:: EXERCISE BRIEF ::
Begin at the first line of the records below and, please, give each line again exactly until the line with "Those brats. Part" is included.

□ □ □ □ □

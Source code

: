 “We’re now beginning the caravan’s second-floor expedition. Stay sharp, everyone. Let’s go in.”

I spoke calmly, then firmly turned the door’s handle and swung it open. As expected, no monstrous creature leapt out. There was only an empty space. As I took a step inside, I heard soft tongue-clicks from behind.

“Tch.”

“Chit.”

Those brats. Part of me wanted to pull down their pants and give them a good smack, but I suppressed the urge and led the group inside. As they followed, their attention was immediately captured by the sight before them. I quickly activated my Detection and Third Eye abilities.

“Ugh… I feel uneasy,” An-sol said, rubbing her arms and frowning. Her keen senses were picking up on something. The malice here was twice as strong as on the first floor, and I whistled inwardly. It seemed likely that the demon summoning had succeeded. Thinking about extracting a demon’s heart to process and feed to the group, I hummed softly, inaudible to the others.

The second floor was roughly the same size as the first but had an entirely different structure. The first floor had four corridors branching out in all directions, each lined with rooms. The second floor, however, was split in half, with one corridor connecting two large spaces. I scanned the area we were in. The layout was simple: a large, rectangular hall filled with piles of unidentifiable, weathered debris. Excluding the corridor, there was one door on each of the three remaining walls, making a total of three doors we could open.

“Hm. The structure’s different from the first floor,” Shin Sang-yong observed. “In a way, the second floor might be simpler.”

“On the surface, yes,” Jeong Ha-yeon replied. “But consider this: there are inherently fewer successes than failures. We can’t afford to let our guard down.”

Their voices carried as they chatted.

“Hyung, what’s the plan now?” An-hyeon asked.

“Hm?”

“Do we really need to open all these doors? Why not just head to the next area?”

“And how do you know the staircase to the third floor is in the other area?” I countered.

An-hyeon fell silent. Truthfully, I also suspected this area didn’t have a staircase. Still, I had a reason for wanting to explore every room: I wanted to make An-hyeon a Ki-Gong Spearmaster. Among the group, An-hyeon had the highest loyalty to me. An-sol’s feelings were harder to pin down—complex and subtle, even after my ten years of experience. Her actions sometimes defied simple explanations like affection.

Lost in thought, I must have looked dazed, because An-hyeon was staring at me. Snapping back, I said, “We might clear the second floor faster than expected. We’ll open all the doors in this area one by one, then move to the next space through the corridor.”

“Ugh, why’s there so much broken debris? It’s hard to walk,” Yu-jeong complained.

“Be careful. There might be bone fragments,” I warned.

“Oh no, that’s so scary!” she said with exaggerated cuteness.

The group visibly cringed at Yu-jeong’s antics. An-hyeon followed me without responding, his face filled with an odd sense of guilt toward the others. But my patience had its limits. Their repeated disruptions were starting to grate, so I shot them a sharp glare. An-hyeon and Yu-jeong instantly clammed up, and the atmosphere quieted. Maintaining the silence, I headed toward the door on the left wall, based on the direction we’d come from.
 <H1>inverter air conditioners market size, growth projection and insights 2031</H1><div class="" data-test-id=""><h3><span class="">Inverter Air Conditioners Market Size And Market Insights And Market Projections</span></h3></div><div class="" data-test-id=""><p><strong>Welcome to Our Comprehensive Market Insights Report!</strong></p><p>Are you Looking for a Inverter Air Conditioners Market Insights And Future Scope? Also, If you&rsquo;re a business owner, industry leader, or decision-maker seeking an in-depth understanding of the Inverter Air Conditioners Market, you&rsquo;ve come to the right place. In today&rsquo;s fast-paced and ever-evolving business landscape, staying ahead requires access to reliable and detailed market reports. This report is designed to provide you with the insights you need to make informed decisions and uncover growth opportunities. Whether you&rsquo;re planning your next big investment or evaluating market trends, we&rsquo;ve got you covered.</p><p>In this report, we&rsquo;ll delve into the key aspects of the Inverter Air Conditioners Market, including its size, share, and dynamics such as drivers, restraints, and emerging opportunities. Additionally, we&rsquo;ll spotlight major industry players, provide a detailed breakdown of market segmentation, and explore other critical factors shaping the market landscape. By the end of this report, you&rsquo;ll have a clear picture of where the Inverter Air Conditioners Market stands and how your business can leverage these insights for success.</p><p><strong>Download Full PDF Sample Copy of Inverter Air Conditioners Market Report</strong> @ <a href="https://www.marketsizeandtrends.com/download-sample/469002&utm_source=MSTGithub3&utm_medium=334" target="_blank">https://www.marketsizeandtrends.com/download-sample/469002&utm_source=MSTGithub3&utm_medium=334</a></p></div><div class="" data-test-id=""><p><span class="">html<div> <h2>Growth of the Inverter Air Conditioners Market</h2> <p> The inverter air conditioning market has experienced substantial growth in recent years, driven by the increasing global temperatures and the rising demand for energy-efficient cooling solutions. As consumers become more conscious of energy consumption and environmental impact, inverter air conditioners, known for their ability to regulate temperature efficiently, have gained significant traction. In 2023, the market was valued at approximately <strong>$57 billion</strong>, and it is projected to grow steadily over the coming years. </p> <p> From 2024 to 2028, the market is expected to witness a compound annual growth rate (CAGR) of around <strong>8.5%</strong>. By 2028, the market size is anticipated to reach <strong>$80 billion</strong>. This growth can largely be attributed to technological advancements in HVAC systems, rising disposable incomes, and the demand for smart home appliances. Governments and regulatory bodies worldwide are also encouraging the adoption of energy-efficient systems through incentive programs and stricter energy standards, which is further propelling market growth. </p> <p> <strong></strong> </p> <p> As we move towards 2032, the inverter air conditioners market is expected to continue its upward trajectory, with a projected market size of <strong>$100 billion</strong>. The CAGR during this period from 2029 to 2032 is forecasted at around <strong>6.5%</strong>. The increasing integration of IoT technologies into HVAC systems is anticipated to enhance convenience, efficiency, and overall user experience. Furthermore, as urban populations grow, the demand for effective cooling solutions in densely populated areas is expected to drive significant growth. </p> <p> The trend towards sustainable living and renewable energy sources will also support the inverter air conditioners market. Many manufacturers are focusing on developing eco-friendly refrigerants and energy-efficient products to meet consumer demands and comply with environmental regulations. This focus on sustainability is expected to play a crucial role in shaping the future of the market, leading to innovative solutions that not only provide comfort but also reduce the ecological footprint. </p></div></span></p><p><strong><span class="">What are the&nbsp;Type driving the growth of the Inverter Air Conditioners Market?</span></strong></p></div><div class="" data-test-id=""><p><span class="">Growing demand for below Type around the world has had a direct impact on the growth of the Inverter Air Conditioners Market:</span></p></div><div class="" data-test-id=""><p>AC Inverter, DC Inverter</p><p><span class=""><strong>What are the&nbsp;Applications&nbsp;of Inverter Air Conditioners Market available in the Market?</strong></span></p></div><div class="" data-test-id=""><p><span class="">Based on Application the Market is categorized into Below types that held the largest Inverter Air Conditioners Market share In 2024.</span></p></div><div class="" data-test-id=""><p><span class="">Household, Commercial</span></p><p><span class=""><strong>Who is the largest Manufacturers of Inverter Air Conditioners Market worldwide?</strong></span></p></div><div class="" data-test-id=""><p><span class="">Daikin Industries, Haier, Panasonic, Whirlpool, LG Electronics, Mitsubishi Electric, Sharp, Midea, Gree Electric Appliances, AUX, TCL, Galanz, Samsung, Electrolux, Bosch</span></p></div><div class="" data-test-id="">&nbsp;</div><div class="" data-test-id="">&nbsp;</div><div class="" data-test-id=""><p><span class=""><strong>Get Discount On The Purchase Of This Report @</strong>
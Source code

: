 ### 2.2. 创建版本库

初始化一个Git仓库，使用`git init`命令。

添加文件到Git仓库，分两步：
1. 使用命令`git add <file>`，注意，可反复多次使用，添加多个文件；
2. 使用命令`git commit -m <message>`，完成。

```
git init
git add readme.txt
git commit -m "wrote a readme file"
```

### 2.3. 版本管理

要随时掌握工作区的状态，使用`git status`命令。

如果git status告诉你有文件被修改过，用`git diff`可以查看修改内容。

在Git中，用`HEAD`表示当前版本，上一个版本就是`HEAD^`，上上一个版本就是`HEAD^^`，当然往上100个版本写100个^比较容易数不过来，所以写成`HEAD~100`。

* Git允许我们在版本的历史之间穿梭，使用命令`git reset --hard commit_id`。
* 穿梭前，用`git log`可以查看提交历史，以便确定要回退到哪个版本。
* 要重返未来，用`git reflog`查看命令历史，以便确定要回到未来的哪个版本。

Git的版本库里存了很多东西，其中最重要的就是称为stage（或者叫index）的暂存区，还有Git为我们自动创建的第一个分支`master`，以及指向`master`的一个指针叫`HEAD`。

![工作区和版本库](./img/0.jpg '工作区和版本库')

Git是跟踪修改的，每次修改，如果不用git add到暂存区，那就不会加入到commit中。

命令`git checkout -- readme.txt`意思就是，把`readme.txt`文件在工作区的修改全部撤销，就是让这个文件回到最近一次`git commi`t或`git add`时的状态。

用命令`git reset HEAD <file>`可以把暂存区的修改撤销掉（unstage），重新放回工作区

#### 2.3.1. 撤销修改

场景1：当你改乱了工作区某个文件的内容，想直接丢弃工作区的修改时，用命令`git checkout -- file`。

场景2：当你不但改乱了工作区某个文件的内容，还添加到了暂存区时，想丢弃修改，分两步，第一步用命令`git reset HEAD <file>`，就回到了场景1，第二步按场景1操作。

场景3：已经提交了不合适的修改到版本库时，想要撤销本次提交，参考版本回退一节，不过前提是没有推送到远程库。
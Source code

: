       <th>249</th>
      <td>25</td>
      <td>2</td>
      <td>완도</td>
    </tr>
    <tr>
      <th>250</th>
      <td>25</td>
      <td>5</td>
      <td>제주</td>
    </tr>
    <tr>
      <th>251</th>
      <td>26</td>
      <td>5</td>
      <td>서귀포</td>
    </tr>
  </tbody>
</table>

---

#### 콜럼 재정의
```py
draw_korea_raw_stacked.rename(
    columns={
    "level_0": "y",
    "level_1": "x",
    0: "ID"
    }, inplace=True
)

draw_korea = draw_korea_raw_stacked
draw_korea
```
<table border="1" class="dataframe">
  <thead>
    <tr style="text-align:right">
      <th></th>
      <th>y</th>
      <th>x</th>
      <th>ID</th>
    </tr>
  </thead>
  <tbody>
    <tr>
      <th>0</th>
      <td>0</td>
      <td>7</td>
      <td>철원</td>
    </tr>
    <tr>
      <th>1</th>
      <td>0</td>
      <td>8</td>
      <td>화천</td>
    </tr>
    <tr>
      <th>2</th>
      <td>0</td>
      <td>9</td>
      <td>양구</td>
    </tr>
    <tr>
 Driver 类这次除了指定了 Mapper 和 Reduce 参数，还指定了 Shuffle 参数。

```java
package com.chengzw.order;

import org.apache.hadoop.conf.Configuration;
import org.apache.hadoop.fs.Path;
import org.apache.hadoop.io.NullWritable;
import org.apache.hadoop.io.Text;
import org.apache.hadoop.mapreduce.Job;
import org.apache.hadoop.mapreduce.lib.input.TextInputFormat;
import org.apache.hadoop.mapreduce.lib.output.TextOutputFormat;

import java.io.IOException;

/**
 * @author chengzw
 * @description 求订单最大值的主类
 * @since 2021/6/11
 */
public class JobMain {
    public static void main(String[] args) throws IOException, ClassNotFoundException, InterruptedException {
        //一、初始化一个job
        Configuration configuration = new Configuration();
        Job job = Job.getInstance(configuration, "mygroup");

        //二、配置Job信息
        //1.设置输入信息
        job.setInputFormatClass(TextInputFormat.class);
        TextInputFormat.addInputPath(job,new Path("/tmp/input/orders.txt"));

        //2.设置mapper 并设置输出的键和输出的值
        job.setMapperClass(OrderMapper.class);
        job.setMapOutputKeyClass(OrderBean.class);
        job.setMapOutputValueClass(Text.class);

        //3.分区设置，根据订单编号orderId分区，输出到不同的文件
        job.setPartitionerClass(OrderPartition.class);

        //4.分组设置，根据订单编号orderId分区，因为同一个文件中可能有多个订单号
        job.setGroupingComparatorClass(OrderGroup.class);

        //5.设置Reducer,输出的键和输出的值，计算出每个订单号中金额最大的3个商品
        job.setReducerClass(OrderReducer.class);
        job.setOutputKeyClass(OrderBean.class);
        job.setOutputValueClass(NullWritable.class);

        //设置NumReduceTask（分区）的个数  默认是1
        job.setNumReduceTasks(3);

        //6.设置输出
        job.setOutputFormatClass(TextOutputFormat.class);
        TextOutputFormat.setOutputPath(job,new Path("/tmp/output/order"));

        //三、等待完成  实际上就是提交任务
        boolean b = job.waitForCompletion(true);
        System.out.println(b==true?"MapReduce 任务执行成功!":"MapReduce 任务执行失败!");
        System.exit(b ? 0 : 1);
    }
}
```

□ □ □ □ □

:: EXERCISE OUTPUT ::
Source code

: “We’re now beginning the caravan’s second-floor expedition. Stay sharp, everyone. Let’s go in.”

I spoke calmly, then firmly turned the door’s handle and swung it open. As expected, no monstrous creature leapt out. There was only an empty space. As I took a step inside, I heard soft tongue-clicks from behind.

“Tch.”

“Chit.”

Those brats. Part of me wanted to pull down their pants and give them a good smack, but I suppressed the urge and led the group inside. As they followed, their attention was immediately captured by the sight before them. I quickly activated my Detection and Third Eye abilities.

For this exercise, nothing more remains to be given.